The more traditional grapefruits from previous eras when great drinks were made with them are the Duncan grapefruit and the Marsh grapefruit. The Duncan grapefruit is reputed to be the best in flavor of all grapefruits, but has ceased being produced in large numbers because they contain a lot of seeds. Being less-seedy, the Marsh grapefruit took over early in the last century, but itself is now only produced in large numbers for juice and you will hardly ever find the fresh fruit.
Just today I received a box of organic Marsh grapefruit from the Californiaoranges.com people in Pleasant Valley, California. I had high expectations. They were completely met by these grapefruits. I have eaten one, and expect to make a superior Brown Derby Blossom, and Beach Blossom and Zombie Punch (circa 1937) with them for my class on Sunday.
I am told that these grapefruits will be available for about another three weeks or a month. They aren’t cheap, or beautiful, or large, but they are very good. Here is the link:
http://www.californiaoranges.com/grapefruit-marsh/
I also plan to try grafting some cutting from one of their trees, and hope to have my own Marsh grapefruit tree!
P.S. I am also hoping to get some Duncan grapefruit cuttings.
It has been a while since I have put up a substantial posting. I plan to get back to that as soon as possible.
The new bar has been built and Elemental Mixology has completely been moved into it and air conditioning installed. There are now two drink-making stations to allow for more student-made drinks during each course session. In addition to plenty of mint and other things, a couple of lemon trees and a Key lime tree have been planted. I am trying to get some seeds of the legendary Duncan grapefruit. Failing that, I will try to plant some Marsh grapefruit – or some other variety that has not been bred as bitter-less and blank in flavor as what is found in supermarkets these days.

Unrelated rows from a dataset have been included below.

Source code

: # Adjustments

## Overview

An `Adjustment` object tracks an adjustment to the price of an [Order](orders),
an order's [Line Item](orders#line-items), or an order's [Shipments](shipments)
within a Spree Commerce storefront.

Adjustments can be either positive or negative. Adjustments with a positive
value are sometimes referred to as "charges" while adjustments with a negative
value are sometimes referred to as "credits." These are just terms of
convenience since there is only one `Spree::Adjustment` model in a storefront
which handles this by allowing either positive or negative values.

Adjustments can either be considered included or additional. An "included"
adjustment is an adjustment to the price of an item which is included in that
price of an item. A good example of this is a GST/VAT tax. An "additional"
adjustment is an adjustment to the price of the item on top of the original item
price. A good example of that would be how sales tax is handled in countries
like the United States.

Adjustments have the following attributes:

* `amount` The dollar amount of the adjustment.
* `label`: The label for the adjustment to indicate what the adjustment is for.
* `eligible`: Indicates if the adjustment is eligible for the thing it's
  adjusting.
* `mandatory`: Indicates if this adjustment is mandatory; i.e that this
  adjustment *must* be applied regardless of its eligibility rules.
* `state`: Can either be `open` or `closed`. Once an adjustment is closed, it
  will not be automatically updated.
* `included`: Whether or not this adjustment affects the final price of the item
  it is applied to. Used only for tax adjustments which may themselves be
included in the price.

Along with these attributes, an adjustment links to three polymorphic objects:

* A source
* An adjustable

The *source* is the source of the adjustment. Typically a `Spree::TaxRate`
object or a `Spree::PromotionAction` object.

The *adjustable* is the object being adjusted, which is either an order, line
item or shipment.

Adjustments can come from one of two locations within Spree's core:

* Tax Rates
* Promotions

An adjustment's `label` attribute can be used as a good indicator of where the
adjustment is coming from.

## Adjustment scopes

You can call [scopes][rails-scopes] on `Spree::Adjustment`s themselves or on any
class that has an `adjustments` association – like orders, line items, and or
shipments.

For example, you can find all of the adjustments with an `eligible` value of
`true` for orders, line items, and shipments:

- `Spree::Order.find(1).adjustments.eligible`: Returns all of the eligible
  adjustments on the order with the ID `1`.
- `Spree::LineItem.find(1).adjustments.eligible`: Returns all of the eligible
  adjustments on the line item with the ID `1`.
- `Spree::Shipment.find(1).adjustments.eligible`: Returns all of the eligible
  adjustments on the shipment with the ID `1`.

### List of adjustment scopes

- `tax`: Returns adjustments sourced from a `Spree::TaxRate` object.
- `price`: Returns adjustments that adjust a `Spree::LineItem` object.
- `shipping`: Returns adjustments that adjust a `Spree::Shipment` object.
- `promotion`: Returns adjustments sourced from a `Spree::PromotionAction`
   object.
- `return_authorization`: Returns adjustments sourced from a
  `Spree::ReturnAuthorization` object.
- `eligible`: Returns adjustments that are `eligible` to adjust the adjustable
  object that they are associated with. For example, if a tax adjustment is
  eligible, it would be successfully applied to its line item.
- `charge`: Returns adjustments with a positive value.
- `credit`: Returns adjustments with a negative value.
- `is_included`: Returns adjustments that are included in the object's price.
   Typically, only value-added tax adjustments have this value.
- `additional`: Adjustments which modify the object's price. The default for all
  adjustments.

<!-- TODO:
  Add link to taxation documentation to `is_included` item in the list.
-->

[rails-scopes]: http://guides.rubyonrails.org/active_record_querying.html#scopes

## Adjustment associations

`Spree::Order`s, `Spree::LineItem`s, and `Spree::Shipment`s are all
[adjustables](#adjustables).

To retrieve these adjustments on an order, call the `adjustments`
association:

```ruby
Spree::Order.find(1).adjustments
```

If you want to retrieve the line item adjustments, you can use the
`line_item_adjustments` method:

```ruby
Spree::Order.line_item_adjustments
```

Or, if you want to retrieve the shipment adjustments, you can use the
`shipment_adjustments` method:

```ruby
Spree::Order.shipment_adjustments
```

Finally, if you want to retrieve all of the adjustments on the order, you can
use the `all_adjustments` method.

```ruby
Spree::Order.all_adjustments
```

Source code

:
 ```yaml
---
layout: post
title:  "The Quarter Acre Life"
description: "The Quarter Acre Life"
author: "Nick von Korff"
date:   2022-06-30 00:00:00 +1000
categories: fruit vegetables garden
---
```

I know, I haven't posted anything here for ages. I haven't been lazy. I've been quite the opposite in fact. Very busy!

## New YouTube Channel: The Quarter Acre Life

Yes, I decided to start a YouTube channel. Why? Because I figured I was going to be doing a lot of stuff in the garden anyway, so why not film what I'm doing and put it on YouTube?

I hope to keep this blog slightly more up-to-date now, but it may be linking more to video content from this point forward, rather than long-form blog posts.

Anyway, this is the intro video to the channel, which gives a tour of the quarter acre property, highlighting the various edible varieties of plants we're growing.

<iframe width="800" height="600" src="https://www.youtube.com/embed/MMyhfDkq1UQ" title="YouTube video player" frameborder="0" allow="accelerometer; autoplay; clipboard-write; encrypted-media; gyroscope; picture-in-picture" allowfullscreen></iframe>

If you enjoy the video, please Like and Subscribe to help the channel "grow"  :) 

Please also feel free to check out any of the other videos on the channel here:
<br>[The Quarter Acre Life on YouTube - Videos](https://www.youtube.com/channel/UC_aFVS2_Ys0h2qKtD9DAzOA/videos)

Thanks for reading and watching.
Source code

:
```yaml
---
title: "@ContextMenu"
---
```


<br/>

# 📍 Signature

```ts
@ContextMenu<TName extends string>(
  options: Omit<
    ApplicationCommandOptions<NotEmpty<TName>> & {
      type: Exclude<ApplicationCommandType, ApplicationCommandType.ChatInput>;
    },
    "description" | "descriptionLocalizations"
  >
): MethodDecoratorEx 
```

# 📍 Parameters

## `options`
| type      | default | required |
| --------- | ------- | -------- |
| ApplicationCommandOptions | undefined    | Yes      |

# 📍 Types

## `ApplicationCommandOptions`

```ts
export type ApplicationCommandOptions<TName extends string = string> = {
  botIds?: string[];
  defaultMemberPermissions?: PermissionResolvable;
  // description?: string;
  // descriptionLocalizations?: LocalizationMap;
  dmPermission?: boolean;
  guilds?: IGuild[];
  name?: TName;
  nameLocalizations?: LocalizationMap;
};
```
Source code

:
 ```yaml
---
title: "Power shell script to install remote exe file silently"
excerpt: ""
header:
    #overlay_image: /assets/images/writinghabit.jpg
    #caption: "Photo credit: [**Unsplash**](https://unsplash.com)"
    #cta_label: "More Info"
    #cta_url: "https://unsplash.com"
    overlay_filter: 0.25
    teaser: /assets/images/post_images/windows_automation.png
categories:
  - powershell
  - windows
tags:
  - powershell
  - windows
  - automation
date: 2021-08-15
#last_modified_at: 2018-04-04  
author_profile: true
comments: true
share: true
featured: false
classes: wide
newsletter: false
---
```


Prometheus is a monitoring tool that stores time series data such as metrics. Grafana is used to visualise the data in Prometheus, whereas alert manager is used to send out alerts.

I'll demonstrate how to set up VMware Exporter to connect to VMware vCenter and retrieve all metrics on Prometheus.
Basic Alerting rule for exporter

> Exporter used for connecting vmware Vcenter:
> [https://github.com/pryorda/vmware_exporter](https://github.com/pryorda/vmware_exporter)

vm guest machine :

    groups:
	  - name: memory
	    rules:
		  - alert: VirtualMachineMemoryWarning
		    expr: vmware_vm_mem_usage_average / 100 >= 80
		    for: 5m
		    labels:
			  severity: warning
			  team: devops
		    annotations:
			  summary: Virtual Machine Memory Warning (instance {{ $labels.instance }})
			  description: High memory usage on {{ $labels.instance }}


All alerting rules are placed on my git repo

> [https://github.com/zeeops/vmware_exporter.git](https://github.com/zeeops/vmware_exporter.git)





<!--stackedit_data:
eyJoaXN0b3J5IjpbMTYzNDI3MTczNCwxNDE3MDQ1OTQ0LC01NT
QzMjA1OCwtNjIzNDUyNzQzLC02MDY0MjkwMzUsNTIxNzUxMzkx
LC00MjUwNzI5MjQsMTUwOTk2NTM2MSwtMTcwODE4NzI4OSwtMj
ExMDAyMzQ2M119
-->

There will also be more availability for courses. Given the volume of past requests, the first addition will be the Elemental Mixology Symposium. That’s the ancient Greek word for a drinking party. The Elemental Mixology Symposium will be a lightly educational single evening where drinks of all types are tasted, talked about, and some made by any volunteering attendees. The first Elemental Mixology Symposium will take place in the evening of Tuesday, June 18th. Check it out at http://www.elementalmixology.com
Today, I will hold the last Elemental Mixology course session at the old location in the house from 1906. It is, without doubt, the end of an era. The contractor has virtually completed work on the new Elemental Mixology bar at a new address in the West Adams area of Los Angeles. In terms of function and space, it will be a clear improvement over the previous location. In terms of historic charm…. perhaps not. The bar, back bar, appliances, ingredients and such are due to be moved starting tomorrow.
All of this costs a lot of money, of course. In the need to raise some money, Elemental Mixology is offering a very few Cushion Subscriptions. A Cushion Subscription entitles the subscriber to attend any or all sessions of any or all runs of the Complete Drinks Course, the Fabrication Course, and the Liquor Course for the duration of the subscription. A one-year subscription will cost $1,200 and a two-year subscription shall cost $2,000. Compared to the full normal price of all those courses, this is a huge discount of well over 50%. Subscriptions will be considered to have started the day that the subscriber first attends a session. Only a very few subscription spots will be available.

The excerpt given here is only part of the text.